Tag Archives: Grand Budapest Hotel

You Had Me at Wes Anderson

The Grand Budapest Hotel

by Hope Madden

Let’s be honest, film critics love Wes Anderson. How can we help ourselves? An auteur if ever there was one, he owns a style unlike any other, marries whimsy with melancholy, gathers impeccable casts, draws beautifully unexpected performances – basically, he invites us into an imagination so wonderful and unusual that we are left breathless and giddy. We are not made of stone.

So, yes, to quote a recent (and brilliant) SNL sketch, with The Grand Budapest Hotel, you had me at Wes Anderson.

To be fair, with Anderson’s previous and most masterful effort, Moonrise Kingdom, he set a pretty high bar for himself. And while GBH doesn’t offer quite the heart of that picture, there’s a real darkness to this brightly colored outing that gives it a haunting quality quite unlike any of his previous films.

It’s a story told in flashback by one time lobby boy Zero Moustafa (F. Murray Abraham) of the last great hotel concierge, M. Gustave (Ralph Feinnes), and a conspiracy, an art theft, a jailbreak, excellent manners, and finely crafted pastries.

The filmmaker’s inimitable framing and visual panache is unmatched, but he’s taken it to new highs with this effort. A frothy combination of artifice and reality, GBH amounts to a wickedly clever dark comedy despite its cheery palette. Anderson’s eccentric artistry belies a mournful theme.

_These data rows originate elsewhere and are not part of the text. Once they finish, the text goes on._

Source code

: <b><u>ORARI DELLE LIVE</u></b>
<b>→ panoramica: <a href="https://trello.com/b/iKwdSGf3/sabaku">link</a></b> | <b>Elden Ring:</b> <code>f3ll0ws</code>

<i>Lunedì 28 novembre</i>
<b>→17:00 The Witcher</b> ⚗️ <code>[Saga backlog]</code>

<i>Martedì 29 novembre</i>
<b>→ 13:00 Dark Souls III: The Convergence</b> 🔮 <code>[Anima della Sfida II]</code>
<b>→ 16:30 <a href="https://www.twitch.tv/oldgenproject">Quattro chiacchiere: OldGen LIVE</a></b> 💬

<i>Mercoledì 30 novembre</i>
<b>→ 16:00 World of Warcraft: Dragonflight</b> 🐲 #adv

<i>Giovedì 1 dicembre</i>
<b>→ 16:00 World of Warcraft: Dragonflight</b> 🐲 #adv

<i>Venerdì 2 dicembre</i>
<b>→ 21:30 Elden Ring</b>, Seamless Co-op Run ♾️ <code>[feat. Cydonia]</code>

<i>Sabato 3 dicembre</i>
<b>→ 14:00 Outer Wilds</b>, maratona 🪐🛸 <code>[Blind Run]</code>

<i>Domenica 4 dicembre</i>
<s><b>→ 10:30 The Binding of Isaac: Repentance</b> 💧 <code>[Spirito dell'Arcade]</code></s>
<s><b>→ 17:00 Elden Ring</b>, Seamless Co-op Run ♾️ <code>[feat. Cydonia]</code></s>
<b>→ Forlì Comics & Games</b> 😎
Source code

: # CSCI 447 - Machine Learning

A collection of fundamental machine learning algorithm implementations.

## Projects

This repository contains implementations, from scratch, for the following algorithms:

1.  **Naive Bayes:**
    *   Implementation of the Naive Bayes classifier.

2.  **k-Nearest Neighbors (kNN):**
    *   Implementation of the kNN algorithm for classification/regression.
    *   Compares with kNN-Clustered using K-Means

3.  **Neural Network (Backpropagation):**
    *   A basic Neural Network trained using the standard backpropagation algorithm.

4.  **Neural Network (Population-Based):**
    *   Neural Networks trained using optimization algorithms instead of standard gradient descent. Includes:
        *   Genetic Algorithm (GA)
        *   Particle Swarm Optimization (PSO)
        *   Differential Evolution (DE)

Feinnes is magnificent in the central role, and the cast Anderson puts in orbit around him are equally wonderful. Adrien Brody, conjuring Snidley Whiplash, makes for an exceptional nemesis, while Anderson regular Willem Dafoe cuts an impressive figure as his thug sidekick.

The only filmmaker who can out-cameo a Muppet movie includes brief but memorable, brilliantly deadpan scenes with all the old gang: Jason Schwartzman, Bill Murray, Tilda Swinton, Bob Balaban, Harvey Keitel. But the real scene stealer is Europe itself.

Set between the two great wars, the film is a smoky ode to bygone glamour, a precisely drawn if slightly faded love letter to an image of the past.

Of course it is.

Says Zero of his mentor Gustav, “His world had vanished long before he ever entered it, but he certainly sustained the illusion with a marvelous grace.” He could obviously have been speaking of the director as well.